BFH: Rechtsprechungsänderung zur stufenweisen Ermittlung der zumutbaren Belastung
Sachverhalt
Der Kläger hatte zusammen mit seiner Ehefrau Krankheitskosten in Höhe von 4.148 Euro als außergewöhnliche Belastungen in der gemeinsamen Einkommensteuererklärung erklärt. Von Ihren Ausgaben bleibt ein bestimmter Betrag steuerlich unberücksichtigt, die sog. zumutbare Belastung. Bei zusammen veranlagten Ehegatten bzw. eingetragenen Lebenspartnern errechnet sich die zumutbare Belastung nach dem Gesamtbetrag der Einkünfte.
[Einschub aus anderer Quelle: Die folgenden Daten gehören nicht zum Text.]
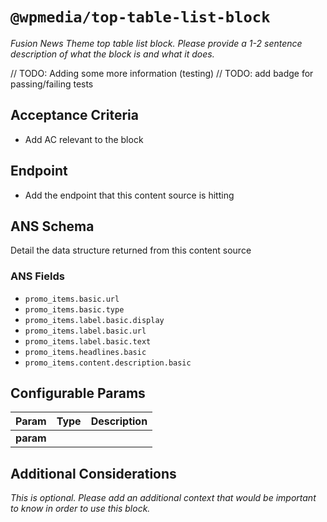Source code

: # `@wpmedia/top-table-list-block`
_Fusion News Theme top table list block. Please provide a 1-2 sentence description of what the block is and what it does._

// TODO: Adding some more information (testing)
// TODO: add badge for passing/failing tests

## Acceptance Criteria
- Add AC relevant to the block

## Endpoint
- Add the endpoint that this content source is hitting

## ANS Schema
Detail the data structure returned from this content source

### ANS Fields
- `promo_items.basic.url`
- `promo_items.basic.type`
- `promo_items.label.basic.display`
- `promo_items.label.basic.url`
- `promo_items.label.basic.text`
- `promo_items.headlines.basic`
- `promo_items.content.description.basic`


## Configurable Params
| **Param** | **Type** | **Description** |
|---|---|---|
| **param** |  |  |

## Additional Considerations
_This is optional. Please add an additional context that would be important to know in order to use this block._
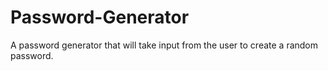 # Password-Generator
A password generator that will take input from the user to create a random password.
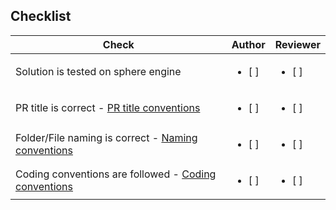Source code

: ## Checklist
| Check | Author | Reviewer |
|---|---|---|
| Solution is tested on sphere engine | <ul><li> [ ] </li></ul> | <ul><li> [ ] </li></ul> |
| PR title is correct - [PR title conventions](https://github.com/DSA-solutions-the10xacademy/JavaScript-DSA-Solutions#title-for-a-pull-request) | <ul><li> [ ] </li></ul> | <ul><li> [ ] </li></ul> |
| Folder/File naming is correct - [Naming conventions](https://github.com/DSA-solutions-the10xacademy/JavaScript-DSA-Solutions#naming-of-files-and-folders) | <ul><li> [ ] </li></ul> | <ul><li> [ ] </li></ul> |
| Coding conventions are followed - [Coding conventions](https://github.com/DSA-solutions-the10xacademy/JavaScript-DSA-Solutions#coding-conventions) | <ul><li> [ ] </li></ul> | <ul><li> [ ] </li></ul> |
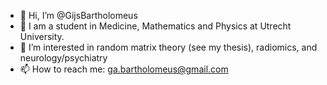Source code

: - 👋 Hi, I’m @GijsBartholomeus
- 🌱 I am a student in Medicine, Mathematics and Physics at Utrecht University.
- 👀 I’m interested in random matrix theory (see my thesis), radiomics, and neurology/psychiatry
- 📫 How to reach me: ga.bartholomeus@gmail.com

<!---
GijsBartholomeus/GijsBartholomeus is a ✨ special ✨ repository because its `README.md` (this file) appears on your GitHub profile.
You can click the Preview link to take a look at your changes.
--->
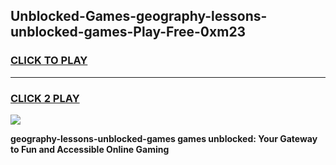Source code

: 
## Unblocked-Games-geography-lessons-unblocked-games-Play-Free-0xm23
<h3>
<a href="https://premium76.site?title=geography-lessons-unblocked-games&ref=20A">CLICK TO PLAY</a></h3>
<hr>

<h3>
<a href="https://premium76.site?title=geography-lessons-unblocked-games&ref=20A">CLICK 2 PLAY</a>
  
</h3>

<a href="https://premium76.site?title=geography-lessons-unblocked-games&ref=20A"><img src="https://clearcache.store/games.png"></a>


**geography-lessons-unblocked-games games unblocked: Your Gateway to Fun and Accessible Online Gaming**
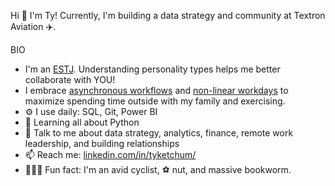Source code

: Hi 👋 I'm Ty! Currently, I'm building a data strategy and community at Textron Aviation ✈️.

BIO
* I'm an [ESTJ](https://www.16personalities.com/estj-personality). Understanding personality types helps me better collaborate with YOU!
* I embrace [asynchronous workflows](https://about.gitlab.com/company/culture/all-remote/asynchronous/) and [non-linear workdays](https://about.gitlab.com/company/culture/all-remote/non-linear-workday/) to maximize spending time outside with my family and exercising.
* ⚙️ I use daily: SQL, Git, Power BI
* 🌱 Learning all about Python
* 💬 Talk to me about data strategy, analytics, finance, remote work leadership, and building relationships
* 📫 Reach me: [linkedin.com/in/tyketchum/](https://www.linkedin.com/in/tyketchum/)
* 🚴🏽‍♂️ Fun fact: I'm an avid cyclist, ⚽ nut, and massive bookworm.
<!--
**tyketch/tyketch** is a ✨ _special_ ✨ repository because its `README.md` (this file) appears on your GitHub profile.

Here are some ideas to get you started:

- 🔭 I’m currently working on ...
- 🌱 I’m currently learning ...
- 👯 I’m looking to collaborate on ...
- 🤔 I’m looking for help with ...
- 💬 Ask me about ...
- 📫 How to reach me: ...
- 😄 Pronouns: ...
- ⚡ Fun fact: ...
-->

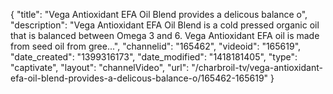{
    "title": "Vega Antioxidant EFA Oil Blend provides a delicous balance o",
    "description": "Vega Antioxidant EFA Oil Blend is a cold pressed organic oil that is balanced between Omega 3 and 6. Vega Antioxidant EFA oil is made from seed oil from gree...",
    "channelid": "165462",
    "videoid": "165619",
    "date_created": "1399316173",
    "date_modified": "1418181405",
    "type": "captivate",
    "layout": "channelVideo",
    "url": "\/charbroil-tv\/vega-antioxidant-efa-oil-blend-provides-a-delicous-balance-o\/165462-165619"
}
Da dieser im vorliegenden Fall über 51.130 Euro lag, berechnete das Finanzamt die zumutbare Belastung unter Anwendung des höchstmöglichen Prozentsatzes von 4 %. Die Krankheitskosten der Eheleute wirkten sich nach dem Abzug der zumutbaren Belastung nur noch mit 2.069 Euro steuermindernd aus.
Entscheidung
Der BFH hat dem Kläger in der Form Recht gegeben, indem er die zumutbare Belastung neu ermittelt hat: Bei der nun gestuften Ermittlung (vorliegend Gesamtbetrag der Einkünfte mit einem oder zwei Kinder: 2 % bis 15.340 Euro, 3 % bis 51.130 Euro und 4 % erst in Bezug auf den die Grenze von 51.130 Euro übersteigenden Teil der Einkünfte) erhöhen sich die zu berücksichtigenden Krankheitskosten um 664 Euro.
Bislang ging die Finanzverwaltung davon aus, dass sich die Höhe der zumutbaren Belastung einheitlich nach dem höheren Prozentsatz richte, sobald der Gesamtbetrag der Einkünfte einen Grenzbetrag des § 33 Abs. 3 Satz 1 EStG überschreitet. Danach war der höhere Prozentsatz auf den Gesamtbetrag aller Einkünfte anzuwenden.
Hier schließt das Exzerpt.